YOUR ASSIGNMENT – Read the lines of the data below and retrieve those with "theta".

DATA –
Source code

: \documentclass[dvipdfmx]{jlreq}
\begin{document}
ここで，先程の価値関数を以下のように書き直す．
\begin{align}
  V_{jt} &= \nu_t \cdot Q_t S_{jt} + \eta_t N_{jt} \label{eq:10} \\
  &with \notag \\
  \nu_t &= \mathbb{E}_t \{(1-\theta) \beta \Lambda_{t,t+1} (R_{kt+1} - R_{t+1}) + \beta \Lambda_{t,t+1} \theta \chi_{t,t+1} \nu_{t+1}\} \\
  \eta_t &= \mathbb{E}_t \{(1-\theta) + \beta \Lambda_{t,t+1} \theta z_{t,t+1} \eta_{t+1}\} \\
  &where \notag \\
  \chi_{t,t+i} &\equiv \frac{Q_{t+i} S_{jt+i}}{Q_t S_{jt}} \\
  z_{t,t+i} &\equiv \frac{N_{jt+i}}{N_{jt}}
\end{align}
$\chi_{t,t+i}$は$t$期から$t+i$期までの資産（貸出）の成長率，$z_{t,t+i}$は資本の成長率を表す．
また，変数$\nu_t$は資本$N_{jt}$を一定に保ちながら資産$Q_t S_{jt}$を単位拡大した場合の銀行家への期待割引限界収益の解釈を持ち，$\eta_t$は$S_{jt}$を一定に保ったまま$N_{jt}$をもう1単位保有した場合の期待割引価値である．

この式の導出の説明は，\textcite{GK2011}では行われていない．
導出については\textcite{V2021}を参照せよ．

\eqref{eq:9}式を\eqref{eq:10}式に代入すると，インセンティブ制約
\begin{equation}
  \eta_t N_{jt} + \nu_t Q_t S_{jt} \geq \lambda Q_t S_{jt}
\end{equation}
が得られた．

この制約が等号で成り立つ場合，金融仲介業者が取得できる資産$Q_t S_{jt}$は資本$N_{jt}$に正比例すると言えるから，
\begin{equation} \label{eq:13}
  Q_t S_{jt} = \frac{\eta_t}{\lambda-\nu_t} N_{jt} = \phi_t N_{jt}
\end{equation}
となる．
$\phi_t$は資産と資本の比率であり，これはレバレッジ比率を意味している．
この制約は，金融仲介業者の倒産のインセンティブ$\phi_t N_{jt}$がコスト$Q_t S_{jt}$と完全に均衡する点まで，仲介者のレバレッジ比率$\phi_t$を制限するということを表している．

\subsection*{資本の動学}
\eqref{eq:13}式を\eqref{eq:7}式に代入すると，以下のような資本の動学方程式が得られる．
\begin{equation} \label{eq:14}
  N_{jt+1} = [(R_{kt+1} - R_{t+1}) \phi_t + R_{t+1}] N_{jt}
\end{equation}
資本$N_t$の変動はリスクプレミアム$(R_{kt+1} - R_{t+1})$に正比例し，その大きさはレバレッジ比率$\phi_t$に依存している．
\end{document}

EXERCISE ANSWER –
  \nu_t &= \mathbb{E}_t \{(1-\theta) \beta \Lambda_{t,t+1} (R_{kt+1} - R_{t+1}) + \beta \Lambda_{t,t+1} \theta \chi_{t,t+1} \nu_{t+1}\} \\
  \eta_t &= \mathbb{E}_t \{(1-\theta) + \beta \Lambda_{t,t+1} \theta z_{t,t+1} \eta_{t+1}\} \\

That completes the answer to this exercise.